Then, there are other important changes that have happened with the Ultra:
first, there is no Bixby button on the S20 Ultra (yay!)
second, there is no headphone jack on the S20 Ultra (not so yay)
The Bixby Assistant is still available, just not via a dedicated button, but it has not proven itself over more knowledgeable virtual butlers like the Google Assistant, so we're definitely glad Samsung has made it less intrusive. We do lament the removal of the headphone jack as the S10 Plus was one of the last major flagships to have it, and now it's gone with the S20 Ultra.
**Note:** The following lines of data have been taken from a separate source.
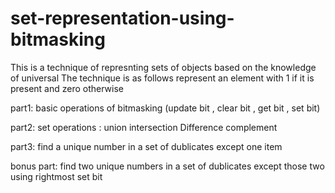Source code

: # set-representation-using-bitmasking

This is a technique of represnting sets of objects based on the knowledge of universal 
The technique is as follows represent an element with 1 if it is present and zero otherwise

part1:
basic operations of bitmasking (update bit , clear bit , get bit , set bit)

part2:
set operations :
union
intersection
Difference 
complement

part3:
find a unique number in a set of dublicates except one item

bonus part:
find two unique numbers in a set of dublicates except those two using rightmost set bit
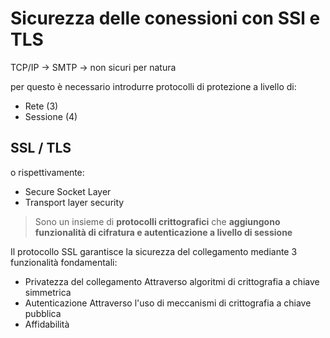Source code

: # Sicurezza delle conessioni con SSl e TLS

TCP/IP -> SMTP -> non sicuri per natura

per questo è necessario introdurre protocolli di protezione a livello di:
- Rete (3)
- Sessione (4)

## SSL / TLS

o rispettivamente:
- Secure Socket Layer
- Transport layer security

> Sono un insieme di **protocolli crittografici** che **aggiungono funzionalità di cifratura e autenticazione a livello di sessione**

Il protocollo SSL garantisce la sicurezza del collegamento mediante 3 funzionalità fondamentali:
- Privatezza del collegamento
Attraverso algoritmi di crittografia a chiave simmetrica
- Autenticazione
Attraverso l'uso di meccanismi di crittografia a chiave pubblica
- Affidabilità 


<!--stackedit_data:
eyJoaXN0b3J5IjpbNTM4MDM4NzY5XX0=
-->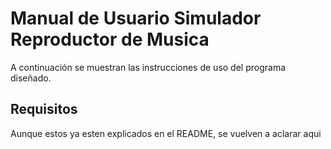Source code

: # Manual de Usuario Simulador Reproductor de Musica
A continuación se muestran las instrucciones de uso del programa diseñado.

## Requisitos

Aunque estos ya esten explicados en el README, se vuelven a aclarar aqui


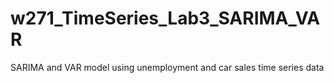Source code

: # w271_TimeSeries_Lab3_SARIMA_VAR
SARIMA and VAR model using unemployment and car sales time series data

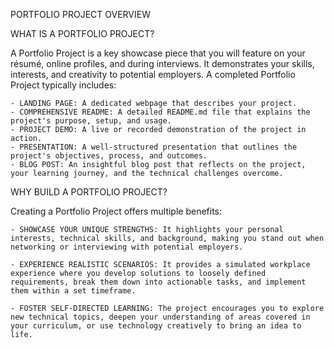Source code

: PORTFOLIO PROJECT OVERVIEW

WHAT IS A PORTFOLIO PROJECT?

A Portfolio Project is a key showcase piece that you will feature on your résumé, online profiles, and during interviews. It demonstrates your skills, interests, and creativity to potential employers. A completed Portfolio Project typically includes:

    - LANDING PAGE: A dedicated webpage that describes your project.
    - COMPREHENSIVE README: A detailed README.md file that explains the project's purpose, setup, and usage.
    - PROJECT DEMO: A live or recorded demonstration of the project in action.
    - PRESENTATION: A well-structured presentation that outlines the project's objectives, process, and outcomes.
    - BLOG POST: An insightful blog post that reflects on the project, your learning journey, and the technical challenges overcome.

WHY BUILD A PORTFOLIO PROJECT?

Creating a Portfolio Project offers multiple benefits:

    - SHOWCASE YOUR UNIQUE STRENGTHS: It highlights your personal interests, technical skills, and background, making you stand out when networking or interviewing with potential employers.
    
    - EXPERIENCE REALISTIC SCENARIOS: It provides a simulated workplace experience where you develop solutions to loosely defined requirements, break them down into actionable tasks, and implement them within a set timeframe.

    - FOSTER SELF-DIRECTED LEARNING: The project encourages you to explore new technical topics, deepen your understanding of areas covered in your curriculum, or use technology creatively to bring an idea to life.
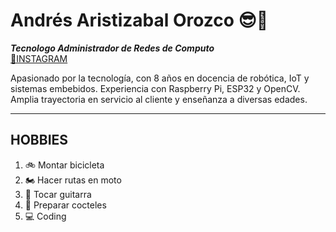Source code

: # Andrés Aristizabal Orozco 😎🧔 
***Tecnologo Administrador de Redes de Computo***   
[🔎INSTAGRAM](https://www.instagram.com/elyisusbiker/)

Apasionado por la tecnología, con 8 años en docencia de robótica, IoT y sistemas embebidos. Experiencia con Raspberry Pi, ESP32 y OpenCV. Amplia trayectoria en servicio al cliente y enseñanza a diversas edades.

***  

## HOBBIES  
1. 🚲 Montar bicicleta 
2. 🏍 Hacer rutas en moto
3. 🎸 Tocar guitarra
4. 🍹 Preparar cocteles
5. 💻 Coding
You can check the two phones in our beauty shots below and see those differences for yourselves:
The screen on the S20 Utlra is bigger and taller, but that is not the main difference that you should consider.
The main difference is called 120 Hertz, which is double the refresh rate of the S10 Plus and it makes a huge difference. Everything reacts so much quicker, moves so much smoother in 120Hz, but that option also takes a toll on battery life. If you use the 120Hz option, expect the S20 Ultra to have 20% less battery life than compared to it running at 60Hz. More on battery life later, but we have to stress one more time what a great difference 120Hz makes and how it improves the experience in a big way.
Biometrics and Security
One more thing we should mention is that there is no noticeable difference in the ultrasonic in-screen fingerprint scanner that Samsung uses. This is probably the weakest part of the Galaxy experience as this fingerprint reader is neither as fast, nor as accurate as optical fingerprint scanners on other Android phones.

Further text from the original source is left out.